January 15, 69 Emperor Galba is assassinated and succeeded by Otho. Titus and Agrippa return to Caesarea without reaching Rome. While sailing near Achaea in the winter, Galba was assassinated and Otho became emperor. Agrippa continues to Rome, but Titus, "under a divine impulse" sailed back to Syria and rejoined V at Caesarea. "The two, being thus in suspense on these momentous matters, when the Roman empire itself was reeling, neglected the invasion of Judaea, regarding an attack on a foreign country as unseasonable, while in such anxiety concerning their own." (4.9.2 497-502) [According to Suetonius, Titus consulted the oracle of Venus at Paphos on his return voyage,  which predicted his future rise to power.]
    New strife in Jerusalem caused by Simon son of Gioras.
June 23, 69 Vespasian subdues more of Judaea. V advances from Caesarea against yet unconquered areas of Judaea: the hill country, the toparchies of Gophna (N of Judaea) and Acrabetta (NE), Bethela (SE of Gophna) and Ephraim (NE of Bethel). "He then rode with his cavalry up to the walls of Jerusalem, killing many of those encountered on the route, and taking many prisoners." (4.9.9 550-552)
  Ceraelius takes upper Idumaea and Hebron. Every fortress has now been taken except Herodion, Masada, and Machaerus. Ceraelius, of the 5th Legion, takes upper Idumaea, the town of Caphethra and then Capharabis, which surrendered willingly.
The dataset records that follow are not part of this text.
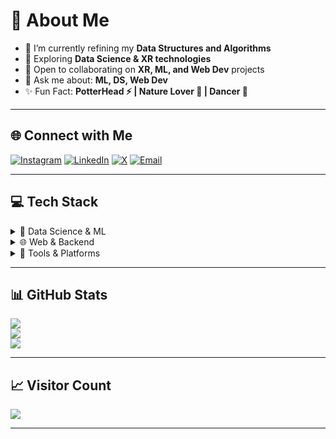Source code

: # 💫 About Me
- 🔭 I’m currently refining my **Data Structures and Algorithms**
- 🌱 Exploring **Data Science & XR technologies**
- 🤝 Open to collaborating on **XR, ML, and Web Dev** projects
- 📣 Ask me about: **ML, DS, Web Dev**
- ✨ Fun Fact: **PotterHead ⚡ | Nature Lover 🌿 | Dancer 💃**

---

## 🌐 Connect with Me

[![Instagram](https://img.shields.io/badge/Instagram-%23E4405F.svg?logo=Instagram&logoColor=white)](https://www.instagram.com/_d.bhardwaj18) 
[![LinkedIn](https://img.shields.io/badge/LinkedIn-%230077B5.svg?logo=linkedin&logoColor=white)](https://www.linkedin.com/in/dhruv-bhardwaj-a422481b1) 
[![X](https://img.shields.io/badge/X-black.svg?logo=X&logoColor=white)](https://x.com/d3bhardwaj) 
[![Email](https://img.shields.io/badge/Email-D14836?logo=gmail&logoColor=white)](mailto:d3bhardwaj@gmail.com)

---

## 💻 Tech Stack

<details>
  <summary>🧠 Data Science & ML</summary>

  ![Python](https://img.shields.io/badge/python-3670A0?style=flat&logo=python&logoColor=ffdd54)
  ![NumPy](https://img.shields.io/badge/numpy-%23013243.svg?style=flat&logo=numpy&logoColor=white)
  ![Pandas](https://img.shields.io/badge/pandas-%23150458.svg?style=flat&logo=pandas&logoColor=white)
  ![Matplotlib](https://img.shields.io/badge/Matplotlib-%23ffffff.svg?style=flat&logo=Matplotlib&logoColor=black)
  ![scikit-learn](https://img.shields.io/badge/scikit--learn-%23F7931E.svg?style=flat&logo=scikit-learn&logoColor=white)
  ![Keras](https://img.shields.io/badge/Keras-%23D00000.svg?style=flat&logo=Keras&logoColor=white)
  ![PyTorch](https://img.shields.io/badge/PyTorch-%23EE4C2C.svg?style=flat&logo=PyTorch&logoColor=white)
  ![OpenCV](https://img.shields.io/badge/opencv-%23white.svg?style=flat&logo=opencv&logoColor=white)
</details>

<details>
  <summary>🌐 Web & Backend</summary>

  ![React](https://img.shields.io/badge/react-%2320232a.svg?style=flat&logo=react&logoColor=%2361DAFB)
  ![Vite](https://img.shields.io/badge/vite-%23646CFF.svg?style=flat&logo=vite&logoColor=white)
  ![Flask](https://img.shields.io/badge/flask-%23000.svg?style=flat&logo=flask&logoColor=white)
  ![Express.js](https://img.shields.io/badge/express.js-%23404d59.svg?style=flat&logo=express&logoColor=%2361DAFB)
  ![MongoDB](https://img.shields.io/badge/MongoDB-%234ea94b.svg?style=flat&logo=mongodb&logoColor=white)
  ![MySQL](https://img.shields.io/badge/mysql-4479A1.svg?style=flat&logo=mysql&logoColor=white)
</details>

<details>
  <summary>🔧 Tools & Platforms</summary>

  ![Git](https://img.shields.io/badge/git-%23F05033.svg?style=flat&logo=git&logoColor=white)
  ![GitHub](https://img.shields.io/badge/github-%23121011.svg?style=flat&logo=github&logoColor=white)
  ![Postman](https://img.shields.io/badge/Postman-FF6C37?style=flat&logo=postman&logoColor=white)
  ![Power Bi](https://img.shields.io/badge/power_bi-F2C811?style=flat&logo=powerbi&logoColor=black)
  ![Unity](https://img.shields.io/badge/unity-%23000000.svg?style=flat&logo=unity&logoColor=white)
  ![Blender](https://img.shields.io/badge/blender-%23F5792A.svg?style=flat&logo=blender&logoColor=white)
</details>

---

## 📊 GitHub Stats

![](https://github-readme-stats.vercel.app/api?username=D18hr-uv&theme=great-gatsby&hide_border=false&include_all_commits=true&count_private=true)<br>
![](https://github-readme-streak-stats.herokuapp.com/?user=D18hr-uv&theme=great-gatsby&hide_border=false)<br>
![](https://github-readme-stats.vercel.app/api/top-langs/?username=D18hr-uv&theme=great-gatsby&hide_border=false&layout=compact)

---

## 📈 Visitor Count

[![](https://visitcount.itsvg.in/api?id=D18hr-uv&icon=0&color=0)](https://visitcount.itsvg.in)

---
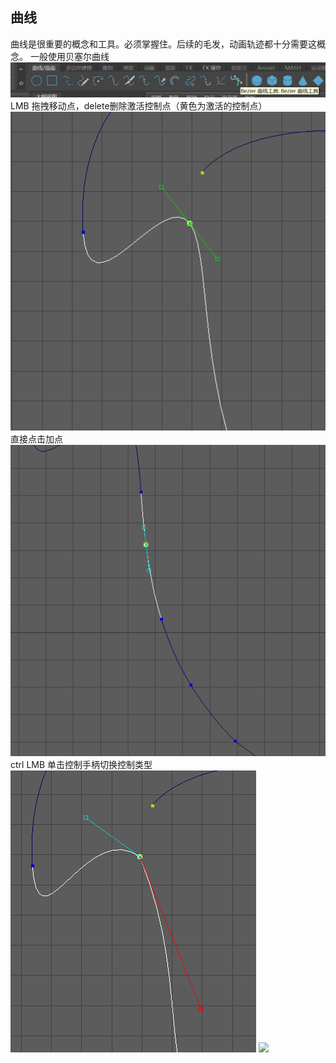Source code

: ## 曲线
曲线是很重要的概念和工具。必须掌握住。后续的毛发，动画轨迹都十分需要这概念。
一般使用贝塞尔曲线
![](./res/Snipaste_2023-08-07_22-19-07.png)
LMB 拖拽移动点，delete删除激活控制点（黄色为激活的控制点）
![](./res/Snipaste_2023-08-07_22-15-03.png)
直接点击加点
![](./res/Snipaste_2023-08-07_22-15-19.png)
ctrl LMB 单击控制手柄切换控制类型
![](./res/Snipaste_2023-08-07_22-14-41.png)
![](re)


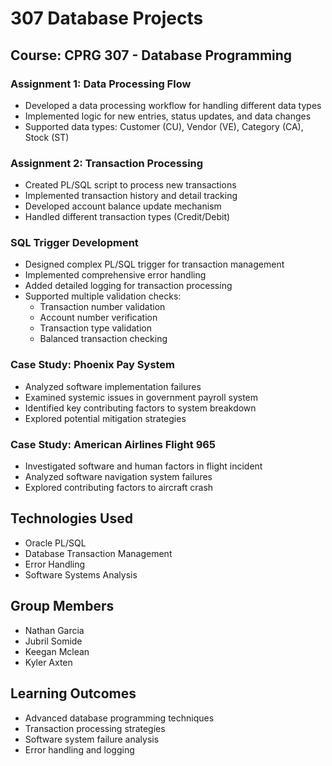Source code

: # 307 Database Projects

## Course: CPRG 307 - Database Programming

### Assignment 1: Data Processing Flow
- Developed a data processing workflow for handling different data types
- Implemented logic for new entries, status updates, and data changes
- Supported data types: Customer (CU), Vendor (VE), Category (CA), Stock (ST)

### Assignment 2: Transaction Processing
- Created PL/SQL script to process new transactions
- Implemented transaction history and detail tracking
- Developed account balance update mechanism
- Handled different transaction types (Credit/Debit)

### SQL Trigger Development
- Designed complex PL/SQL trigger for transaction management
- Implemented comprehensive error handling
- Added detailed logging for transaction processing
- Supported multiple validation checks:
  - Transaction number validation
  - Account number verification
  - Transaction type validation
  - Balanced transaction checking

### Case Study: Phoenix Pay System
- Analyzed software implementation failures
- Examined systemic issues in government payroll system
- Identified key contributing factors to system breakdown
- Explored potential mitigation strategies

### Case Study: American Airlines Flight 965
- Investigated software and human factors in flight incident
- Analyzed software navigation system failures
- Explored contributing factors to aircraft crash

## Technologies Used
- Oracle PL/SQL
- Database Transaction Management
- Error Handling
- Software Systems Analysis

## Group Members
- Nathan Garcia
- Jubril Somide
- Keegan Mclean
- Kyler Axten

## Learning Outcomes
- Advanced database programming techniques
- Transaction processing strategies
- Software system failure analysis
- Error handling and logging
Then to Hebron, killing all and burning the town. "Every fortress being now subdues except Herodion, Masada, and Machaerus, which were held by the brigands, Jerusalem was henceforth the one objective before the Romans." (4.9.9 552-555)


Emperor Vespasian

April 17, 69  Emperor Otho dies in a civil war with General Vitellius, whose armies declare him emperor.  
Autumn, 69 News that Vitellius is emperor reaches Vespasian, angering him and his soldiers. V returns to Caesarea and hears of the war in Rome and that General Vitellius is emperor, arousing V's indignation. (4.10.2 588) His officers and men were now frankly discussing revolution. (4.10.3 592) "They are themselves more deserving than those that made theother emperors, for thay have underone as great wars as those troops…"
  The army in Caesarea declares Vespasian emperor.  The army in Caesarea declares Vespasian emperor, and "force" him to accept. (4.10.4 601-604) "They proclaimed Vespasian emperor and urged him to save the endangered empire…though conscious that his career would justify such claim, he preferred the security of private life to te perils of illustrious station. But on his declining, the officers pressed him more insistently and the soldiers, flocking round with drawn swords, threatened him with death, if he refused to live with dignity. After forcibly giving them his many reasons for rejectng imperial honors, finally, failing to convince them, he yielded to their call." 
  Egypt, under the apostate Jewish governor Tiberius Alexander, declares its allegiance to Vespasian. Vespasian marches to Beirut to receive ambassadors. As his first move, Vespasian decides to take control of Egypt, taking a strategic position and gaining control of the Empire's grain supply, and annexing the legions stationed ther. (605 ff) He writes to Tiberius Alexander, governor of Egypt and Alexandria (and former Judaean procurator) for his support; Tiberius reads the letter in public and "promptly requires the legions and the populace to take the oath of allegiance to Vespasian, a call to which they gladly responded." (4.10.6 616-618) The "good news" (euaggelia) about the new emperor "in the east" spreads quickly and is celebrated; legions in Europe declare for him. V proceeds to Beirut and is greeted by numerous embassies. General Mucianus, governor of Syria, gives his support. (620-1) V rewards those who showed him allegiance with governorships (War 4.11.1 630)
  Vespasian frees Josephus in acknowledgment of an accurate prophecy. Recalling Josephus' prophecy, Vespasian frees him; at Titus' recommendation, Josephus' chains are severed with an axe, signifying he had been unjustly imprisoned. (War 4.10.7 622-629)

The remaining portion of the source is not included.